Records shown below:
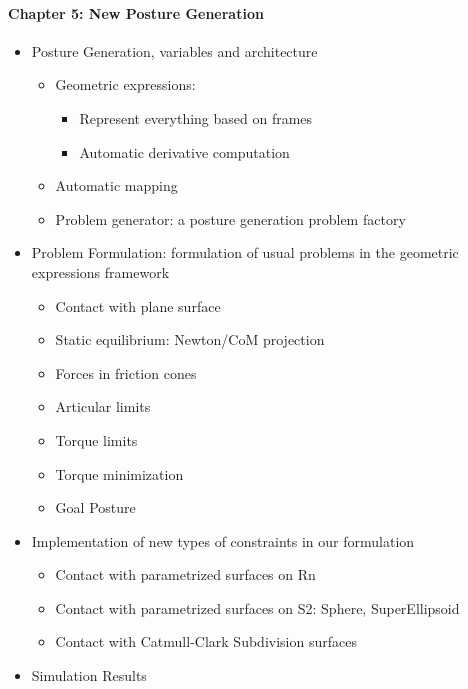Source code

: \documentclass{article}
\begin{document}

\paragraph{Chapter 5: New Posture Generation}
\begin{itemize}
  \item{Posture Generation, variables and architecture}
    \begin{itemize}
      \item Geometric expressions:
        \begin{itemize}
          \item Represent everything based on frames
          \item Automatic derivative computation
        \end{itemize}
      \item Automatic mapping
      \item Problem generator: a posture generation problem factory
    \end{itemize}
  \item{Problem Formulation: formulation of usual problems in the geometric expressions framework}
    \begin{itemize}
      \item Contact with plane surface
      \item Static equilibrium: Newton/CoM projection
      \item Forces in friction cones
      \item Articular limits
      \item Torque limits
      \item Torque minimization
      \item Goal Posture
    \end{itemize}
  \item{Implementation of new types of constraints in our formulation}
    \begin{itemize}
      \item Contact with parametrized surfaces on Rn
      \item Contact with parametrized surfaces on S2: Sphere, SuperEllipsoid
      \item Contact with Catmull-Clark Subdivision surfaces
    \end{itemize}
  \item{Simulation Results}
\end{itemize}
\end{document}
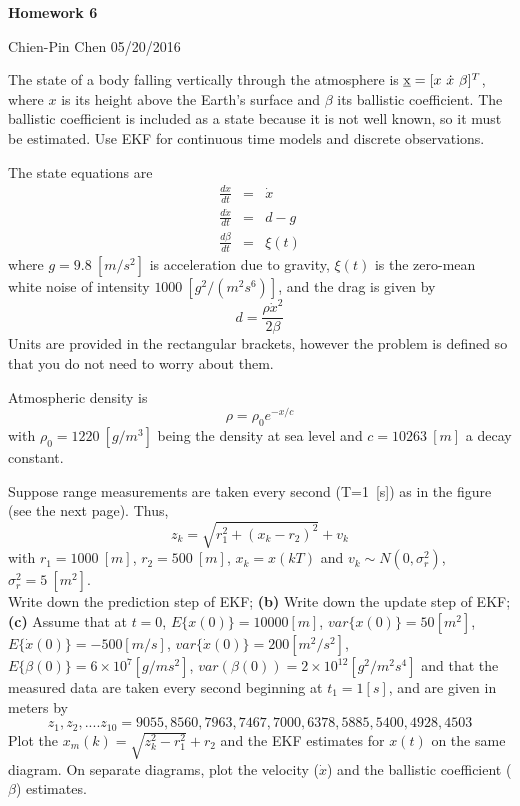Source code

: \documentclass{article}
\begin{document}
 
\begin{center}
{\bf \Large  Homework 6} \\
\end{center}
Chien-Pin Chen
05/20/2016


\noindent The state of a body falling vertically through the atmosphere is $\underline{\bf \rm x}=[x\ {\dot x}\ \beta]^T$, 
where $x$ is its height above the Earth's surface and $\beta$ its ballistic coefficient. The ballistic coefficient is included as a state because it is not well known,  so it must be estimated. Use EKF for continuous time models and discrete observations.

The state equations are
\begin{eqnarray}
   \frac{d x}{dt} &=& \dot x \\
   \frac{d {\dot x}}{dt} &=& d-g \\
   \frac{d \beta}{dt} &=& \xi(t)
\end{eqnarray}
 where $g=9.8\  [m/s^2]$ is acceleration due to gravity, $\xi(t)$ is the zero-mean white noise of intensity $1000\  [g^2/(m^2 s^6)]$, 
and the drag is given by 
\begin{equation}
  d= \frac{\rho {\dot x}^2}{2 \beta}
\end{equation}
Units are provided in the rectangular brackets, however the problem is defined so that you do not need to worry about them. 

Atmospheric density is 
\begin{equation}
  \rho = \rho_0 e^{- x /c}
\end{equation}
with $\rho_0=1220\  [g/m^3]$ being the density at sea level and $c=10263\  [m]$ a decay constant.

Suppose range measurements are taken every second (T=1\  [s]) as in the figure (see the next page). Thus, 
\begin{equation}
  z_k=\sqrt{r_1^2+(x_k-r_2)^2 }+ v_k
\end{equation}
with $r_1=1000\  [m]$, $r_2=500\ [m]$,  $x_k=x(kT)$ and $v_k \sim N(0,\sigma^2_r)$,  $\sigma_r^2=5\  [m^2]$.\\


 Write down the prediction step of EKF; {\bf (b)} Write down the update step of EKF;  {\bf (c)} Assume that at $t=0$, $E\{ x(0)\}=10000[m]$, $var\{ x(0)\}=50[m^2]$,  $E\{{\dot  x}(0)\}=-500[m/s]$, 
 $var\{ {\dot x}(0)\}=200[m^2/s^2]$, $E\{\beta(0)\}=6 \times 10^7 [g/ms^2]$, 
$var(\beta(0))=2 \times 10^{12} [g^2/m^2 s^4]$ and that the measured data are taken every second 
beginning at $t_1=1[s]$, and are given in meters by 
\begin{equation}
z_1,z_2,....z_{10}= 9055, 8560, 7963, 7467, 7000, 6378, 5885, 5400, 4928, 4503
\end{equation}
Plot the $x_m(k)=\sqrt{z_k^2-r_1^2}+r_2$ and the EKF estimates for $x(t)$ on the same 
diagram. On separate diagrams, plot the velocity ($\dot x$) and the ballistic coefficient ($\beta$) estimates. 
\end{document}
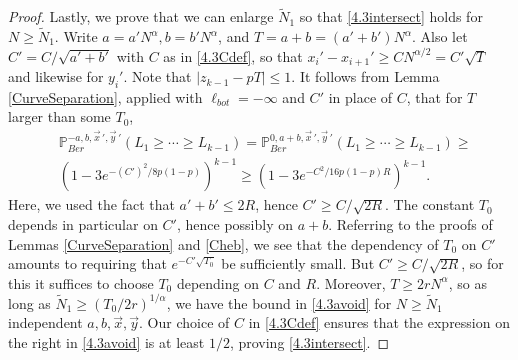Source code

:\begin{proof}
		Lastly, we prove that we can enlarge $\tilde{N}_1$ so that \eqref{4.3intersect} holds for $N\geq\tilde{N}_1$. Write $a = a'N^\alpha, b = b'N^\alpha$, and $T = a+b = (a'+b')N^\alpha$. Also let $C' = C/\sqrt{a'+b'}$ with $C$ as in \eqref{4.3Cdef}, so that $x_i' - x_{i+1}' \geq CN^{\alpha/2} = C'\sqrt{T}$ and likewise for $y_i'$. Note that $|z_{k-1}-pT| \leq 1$. It follows from Lemma \ref{CurveSeparation}, applied with $\ell_{bot} = -\infty$ and $C'$ in place of $C$, that for $T$ larger than some $T_0$, 
		\begin{equation}\label{4.3avoid}
		\begin{split}
		& \mathbb{P}^{-a, b, \vec{x}\,', \vec{y}\,'}_{Ber}(L_1 \geq \cdots \geq L_{k-1}) = \mathbb{P}^{0, a+b, \vec{x}\,', \vec{y}\,'}_{Ber}(L_1 \geq \cdots \geq L_{k-1}) \geq\\ & \left(1 - 3e^{-(C')^2/8p(1-p)}\right)^{k-1} \geq \left(1 - 3e^{-C^2/16p(1-p)R}\right)^{k-1}.
		\end{split}
		\end{equation}
		Here, we used the fact that $a'+b' \leq 2R$, hence $C' \geq C/\sqrt{2R}$. The constant $T_0$ depends in particular on $C'$, hence possibly on $a+b$. Referring to the proofs of Lemmas \ref{CurveSeparation} and \ref{Cheb}, we see that the dependency of $T_0$ on $C'$ amounts to requiring that $e^{-C'\sqrt{T_0}}$ be sufficiently small. But $C' \geq C/\sqrt{2R}$, so for this it suffices to choose $T_0$ depending on $C$ and $R$. Moreover, $T\geq 2rN^\alpha$, so as long as $\tilde{N}_1 \geq (T_0/2r)^{1/\alpha}$, we have the bound in \eqref{4.3avoid} for $N\geq\tilde{N}_1$ independent $a,b,\vec{x},\vec{y}$. Our choice of $C$ in \eqref{4.3Cdef} ensures that the expression on the right in \eqref{4.3avoid} is at least $1/2$, proving \eqref{4.3intersect}.
		
	\end{proof}
	
	
	

		
	
	
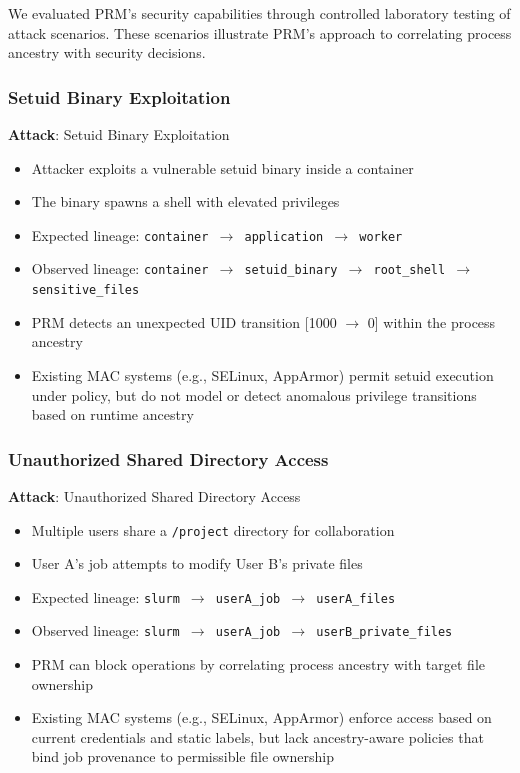 \documentclass[conference]{IEEEtran}
\begin{document}
We evaluated PRM's security capabilities through controlled laboratory testing of attack scenarios. These scenarios illustrate PRM's approach to correlating process ancestry with security decisions.

\subsubsection{Setuid Binary Exploitation}
\textbf{Attack}: Setuid Binary Exploitation
\begin{itemize}
\item Attacker exploits a vulnerable setuid binary inside a container
\item The binary spawns a shell with elevated privileges
\item Expected lineage: \texttt{container $\rightarrow$ application $\rightarrow$ worker}
\item Observed lineage: \texttt{container $\rightarrow$ setuid\_binary $\rightarrow$ root\_shell $\rightarrow$ sensitive\_files}
\item PRM detects an unexpected UID transition [1000 $\rightarrow$ 0] within the process ancestry
\item Existing MAC systems (e.g., SELinux, AppArmor) permit setuid execution under policy, but do not model or detect anomalous privilege transitions based on runtime ancestry
\end{itemize}

\subsubsection{Unauthorized Shared Directory Access}
\textbf{Attack}: Unauthorized Shared Directory Access
\begin{itemize}
\item Multiple users share a \texttt{/project} directory for collaboration
\item User A's job attempts to modify User B's private files
\item Expected lineage: \texttt{slurm $\rightarrow$ userA\_job $\rightarrow$ userA\_files}
\item Observed lineage: \texttt{slurm $\rightarrow$ userA\_job $\rightarrow$ userB\_private\_files}
\item PRM can block operations by correlating process ancestry with target file ownership
\item Existing MAC systems (e.g., SELinux, AppArmor) enforce access based on current credentials and static labels, but lack ancestry-aware policies that bind job provenance to permissible file ownership
\end{itemize}
\end{document}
End of Records shown.
Keeping every character as it is, restate the lines above that run from the line with "Atmospheric density is" through the line with "a decay constant.", both included, and nothing else.

* _Response_:
Atmospheric density is 
\begin{equation}
  \rho = \rho_0 e^{- x /c}
\end{equation}
with $\rho_0=1220\  [g/m^3]$ being the density at sea level and $c=10263\  [m]$ a decay constant.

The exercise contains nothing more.